Get comfortable with the ambiguity.

  1. They also appreciate their health system’s IT teams

More than a few health tech vendors claim their solutions are “plug and play” and when a health system’s IT department requests support, the vendor becomes frustrated, wondering what could be so difficult.

Nothing in health care is plug and play, so making this claim to begin with is often a warning sign to a potential customer. In-house IS/IT teams at large health systems are often dealing with technology nightmares – as this is where complexity and innovation meet legacy systems within a highly restrictive data privacy environment, not to mention, where lives are at stake. 

To add to the frustration, health system IS/IT staff are also stressed, burned out, and not enthusiastic about introducing yet another project to their already long backlog of to-dos. As is often the case, those vendors who are the kindest get the best responses. 

  1. They structure the contract to meet the business needs of the health system

While no health system is the same, one commonality I have seen is that nobody likes an unpredictable expense line.
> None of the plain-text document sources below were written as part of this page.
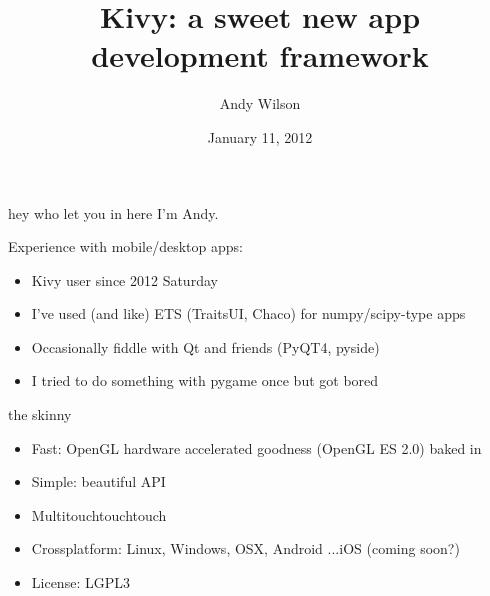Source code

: \documentclass{beamer}
\title[Kivy]{Kivy: a sweet new app development framework}
\author[Andy Wilson]{Andy Wilson}
\date[January 2012]{January 11, 2012}
\begin{document}
\begin{frame}[plain]
  \titlepage
\end{frame}


\begin{frame}{hey who let you in here}
I'm Andy.

Experience with mobile/desktop apps:

\begin{itemize}
  \item Kivy user since 2012
    \pause
    Saturday
    \pause
  \item I've used (and like) ETS (TraitsUI, Chaco) for numpy/scipy-type apps
  \pause
  \item Occasionally fiddle with Qt and friends (PyQT4, pyside)
  \pause
  \item I tried to do something with pygame once but got bored
  \pause
\end{itemize}
\end{frame}


\begin{frame}{the skinny}

\begin{itemize}
  \item Fast: OpenGL hardware accelerated goodness (OpenGL ES 2.0) baked in
  \pause
  \item Simple: beautiful API
  \pause
  \item Multitouchtouchtouch
  \pause
  \item Crossplatform: Linux, Windows, OSX, Android
  \pause
  ...iOS (coming soon?)
  \pause
  \item License: LGPL3
\end{itemize}

\end{frame}
\end{document}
Where a per member per month (pmpm) payment model or other variable cost models may work in different industries or sectors, health systems want (and demand) predictability. 

Most vendors settle on a fair fixed cost, agree to renegotiate after a designated time, and focus on delivering value within the contract’s parameters, thus ensuring a winning partnership for both the company and its health system clients. 

Conclusion

Working with health systems is hard, but with the hard work comes immense rewards. While the approach may be more complex than it is in other industries, the work done up front makes it worthwhile in the end.

There is nothing more rewarding than hearing from patients who benefit from your solution, or providers who are grateful for an additional tool in their toolbox.

One of my all-time favorite emails came from a medical assistant who said “Thank you Xealth! I don’t have to stuff envelopes anymore, I can spend more time improving my classes!”